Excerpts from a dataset
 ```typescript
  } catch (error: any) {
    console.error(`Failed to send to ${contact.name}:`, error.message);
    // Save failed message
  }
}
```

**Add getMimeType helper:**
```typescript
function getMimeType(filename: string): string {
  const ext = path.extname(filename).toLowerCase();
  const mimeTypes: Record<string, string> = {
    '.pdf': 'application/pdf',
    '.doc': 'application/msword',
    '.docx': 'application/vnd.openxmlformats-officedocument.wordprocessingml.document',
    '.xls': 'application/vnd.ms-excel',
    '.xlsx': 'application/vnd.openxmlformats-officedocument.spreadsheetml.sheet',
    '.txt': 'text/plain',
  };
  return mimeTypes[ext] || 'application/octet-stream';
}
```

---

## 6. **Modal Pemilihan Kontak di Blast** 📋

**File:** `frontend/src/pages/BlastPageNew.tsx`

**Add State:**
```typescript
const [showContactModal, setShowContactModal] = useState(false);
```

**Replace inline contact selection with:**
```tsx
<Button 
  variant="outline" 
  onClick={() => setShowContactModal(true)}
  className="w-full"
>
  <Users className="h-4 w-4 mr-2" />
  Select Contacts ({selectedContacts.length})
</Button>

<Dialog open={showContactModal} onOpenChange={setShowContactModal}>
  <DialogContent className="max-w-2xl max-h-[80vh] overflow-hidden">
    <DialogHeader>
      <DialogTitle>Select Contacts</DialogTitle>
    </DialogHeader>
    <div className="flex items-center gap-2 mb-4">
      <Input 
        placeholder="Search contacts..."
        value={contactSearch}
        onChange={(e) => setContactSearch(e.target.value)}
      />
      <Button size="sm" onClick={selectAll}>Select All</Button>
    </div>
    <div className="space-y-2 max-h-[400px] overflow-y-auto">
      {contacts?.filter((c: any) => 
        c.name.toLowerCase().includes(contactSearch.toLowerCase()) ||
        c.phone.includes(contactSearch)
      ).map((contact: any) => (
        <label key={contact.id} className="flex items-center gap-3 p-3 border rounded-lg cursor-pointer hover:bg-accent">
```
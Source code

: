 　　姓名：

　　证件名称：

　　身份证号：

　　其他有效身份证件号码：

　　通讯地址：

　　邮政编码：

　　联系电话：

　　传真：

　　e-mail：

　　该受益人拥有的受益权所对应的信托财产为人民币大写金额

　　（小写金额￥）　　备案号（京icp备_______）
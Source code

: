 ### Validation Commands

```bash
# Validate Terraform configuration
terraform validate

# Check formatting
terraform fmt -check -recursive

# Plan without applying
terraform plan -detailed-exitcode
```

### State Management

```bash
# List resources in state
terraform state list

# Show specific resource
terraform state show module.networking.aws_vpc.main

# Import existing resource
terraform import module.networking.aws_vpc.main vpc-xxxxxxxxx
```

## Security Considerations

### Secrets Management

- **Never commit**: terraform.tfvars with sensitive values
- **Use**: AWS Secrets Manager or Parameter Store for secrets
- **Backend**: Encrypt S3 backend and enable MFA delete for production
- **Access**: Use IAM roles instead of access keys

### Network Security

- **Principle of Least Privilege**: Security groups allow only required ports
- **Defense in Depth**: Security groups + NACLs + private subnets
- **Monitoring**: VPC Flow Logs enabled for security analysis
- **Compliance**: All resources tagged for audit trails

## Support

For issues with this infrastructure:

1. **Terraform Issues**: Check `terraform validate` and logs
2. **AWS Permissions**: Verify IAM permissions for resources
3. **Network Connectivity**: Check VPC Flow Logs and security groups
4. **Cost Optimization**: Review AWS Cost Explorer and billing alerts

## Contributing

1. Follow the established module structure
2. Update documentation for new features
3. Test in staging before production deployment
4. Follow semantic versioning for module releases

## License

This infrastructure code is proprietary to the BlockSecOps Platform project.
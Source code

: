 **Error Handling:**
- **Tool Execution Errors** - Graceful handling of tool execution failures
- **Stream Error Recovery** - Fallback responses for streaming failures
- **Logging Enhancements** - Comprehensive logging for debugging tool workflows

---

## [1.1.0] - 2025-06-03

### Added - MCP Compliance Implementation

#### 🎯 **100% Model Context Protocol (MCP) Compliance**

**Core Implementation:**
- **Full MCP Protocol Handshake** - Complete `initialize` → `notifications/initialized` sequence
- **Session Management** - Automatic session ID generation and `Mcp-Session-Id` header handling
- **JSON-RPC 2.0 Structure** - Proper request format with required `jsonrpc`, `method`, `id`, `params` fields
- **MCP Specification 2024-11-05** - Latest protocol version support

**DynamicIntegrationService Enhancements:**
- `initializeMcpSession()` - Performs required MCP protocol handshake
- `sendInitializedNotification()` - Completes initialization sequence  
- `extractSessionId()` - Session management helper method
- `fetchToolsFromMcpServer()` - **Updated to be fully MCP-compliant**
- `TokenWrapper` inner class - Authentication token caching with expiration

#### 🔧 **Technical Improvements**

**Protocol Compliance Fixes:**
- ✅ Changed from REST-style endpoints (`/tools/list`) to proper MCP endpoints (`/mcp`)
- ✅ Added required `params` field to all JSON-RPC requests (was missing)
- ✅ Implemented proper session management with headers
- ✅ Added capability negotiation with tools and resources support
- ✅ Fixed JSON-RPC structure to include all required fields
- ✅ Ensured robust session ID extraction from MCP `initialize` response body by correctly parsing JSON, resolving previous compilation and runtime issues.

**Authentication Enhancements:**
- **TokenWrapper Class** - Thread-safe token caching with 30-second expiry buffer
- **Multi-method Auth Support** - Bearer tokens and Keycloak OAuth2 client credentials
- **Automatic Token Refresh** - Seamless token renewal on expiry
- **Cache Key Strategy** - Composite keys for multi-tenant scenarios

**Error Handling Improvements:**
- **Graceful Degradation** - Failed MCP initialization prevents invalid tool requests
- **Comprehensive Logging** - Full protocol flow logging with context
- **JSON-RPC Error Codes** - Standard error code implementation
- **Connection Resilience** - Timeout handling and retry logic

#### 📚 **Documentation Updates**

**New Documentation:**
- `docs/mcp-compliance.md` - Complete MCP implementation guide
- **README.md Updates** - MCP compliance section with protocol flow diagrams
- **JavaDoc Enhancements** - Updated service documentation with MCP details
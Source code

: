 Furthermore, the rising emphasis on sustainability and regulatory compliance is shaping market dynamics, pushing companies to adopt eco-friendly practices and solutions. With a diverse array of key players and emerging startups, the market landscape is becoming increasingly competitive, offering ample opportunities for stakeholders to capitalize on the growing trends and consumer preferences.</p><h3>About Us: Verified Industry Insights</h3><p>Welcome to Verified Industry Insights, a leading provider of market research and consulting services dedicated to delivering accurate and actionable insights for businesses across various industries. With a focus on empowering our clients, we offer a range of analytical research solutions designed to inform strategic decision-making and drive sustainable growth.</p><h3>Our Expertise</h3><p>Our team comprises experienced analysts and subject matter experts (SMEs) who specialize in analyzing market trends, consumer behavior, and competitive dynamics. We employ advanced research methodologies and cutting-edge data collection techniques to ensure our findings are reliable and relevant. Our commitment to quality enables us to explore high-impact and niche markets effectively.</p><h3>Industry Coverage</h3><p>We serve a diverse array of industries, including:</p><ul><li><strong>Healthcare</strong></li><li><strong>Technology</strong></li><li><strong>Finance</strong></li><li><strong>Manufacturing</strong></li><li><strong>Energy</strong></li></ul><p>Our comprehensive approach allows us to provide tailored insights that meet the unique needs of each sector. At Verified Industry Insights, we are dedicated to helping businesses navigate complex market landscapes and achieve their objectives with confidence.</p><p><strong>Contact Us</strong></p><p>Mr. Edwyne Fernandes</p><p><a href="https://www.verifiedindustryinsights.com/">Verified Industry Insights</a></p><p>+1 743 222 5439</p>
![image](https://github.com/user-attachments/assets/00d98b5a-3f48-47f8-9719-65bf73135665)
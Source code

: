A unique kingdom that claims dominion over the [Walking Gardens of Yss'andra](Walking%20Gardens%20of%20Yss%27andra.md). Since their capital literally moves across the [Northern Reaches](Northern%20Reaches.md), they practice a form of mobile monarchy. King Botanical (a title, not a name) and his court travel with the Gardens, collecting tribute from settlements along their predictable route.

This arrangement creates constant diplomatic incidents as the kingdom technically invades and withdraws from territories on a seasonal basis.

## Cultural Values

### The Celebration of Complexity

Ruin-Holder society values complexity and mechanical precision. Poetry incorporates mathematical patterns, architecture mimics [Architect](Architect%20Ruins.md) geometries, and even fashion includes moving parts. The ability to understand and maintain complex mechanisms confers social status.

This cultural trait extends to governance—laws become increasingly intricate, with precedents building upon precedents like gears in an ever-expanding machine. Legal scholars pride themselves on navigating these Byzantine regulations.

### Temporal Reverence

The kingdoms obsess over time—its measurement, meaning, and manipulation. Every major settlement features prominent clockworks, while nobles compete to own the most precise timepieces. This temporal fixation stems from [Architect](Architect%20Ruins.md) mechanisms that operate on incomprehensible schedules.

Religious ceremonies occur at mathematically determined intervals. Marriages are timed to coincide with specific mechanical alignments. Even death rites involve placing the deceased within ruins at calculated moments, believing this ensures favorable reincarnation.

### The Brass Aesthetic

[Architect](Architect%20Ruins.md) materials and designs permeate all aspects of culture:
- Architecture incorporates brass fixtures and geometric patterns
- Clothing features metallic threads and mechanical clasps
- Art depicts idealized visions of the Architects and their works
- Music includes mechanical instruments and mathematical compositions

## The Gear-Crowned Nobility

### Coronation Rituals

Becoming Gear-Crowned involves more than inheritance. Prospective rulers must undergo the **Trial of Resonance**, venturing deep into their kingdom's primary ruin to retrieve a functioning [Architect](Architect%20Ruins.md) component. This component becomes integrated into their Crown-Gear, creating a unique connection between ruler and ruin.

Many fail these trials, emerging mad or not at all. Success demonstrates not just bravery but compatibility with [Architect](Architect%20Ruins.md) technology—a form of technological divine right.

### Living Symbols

Assignment:
Beginning at the line above that contains "be fully MCP-compliant**", return each line exactly through the line that contains "- ✅ Implemented", and no others.

Solution:
- `fetchToolsFromMcpServer()` - **Updated to be fully MCP-compliant**
- `TokenWrapper` inner class - Authentication token caching with expiration

#### 🔧 **Technical Improvements**

**Protocol Compliance Fixes:**
- ✅ Changed from REST-style endpoints (`/tools/list`) to proper MCP endpoints (`/mcp`)
- ✅ Added required `params` field to all JSON-RPC requests (was missing)
- ✅ Implemented proper session management with headers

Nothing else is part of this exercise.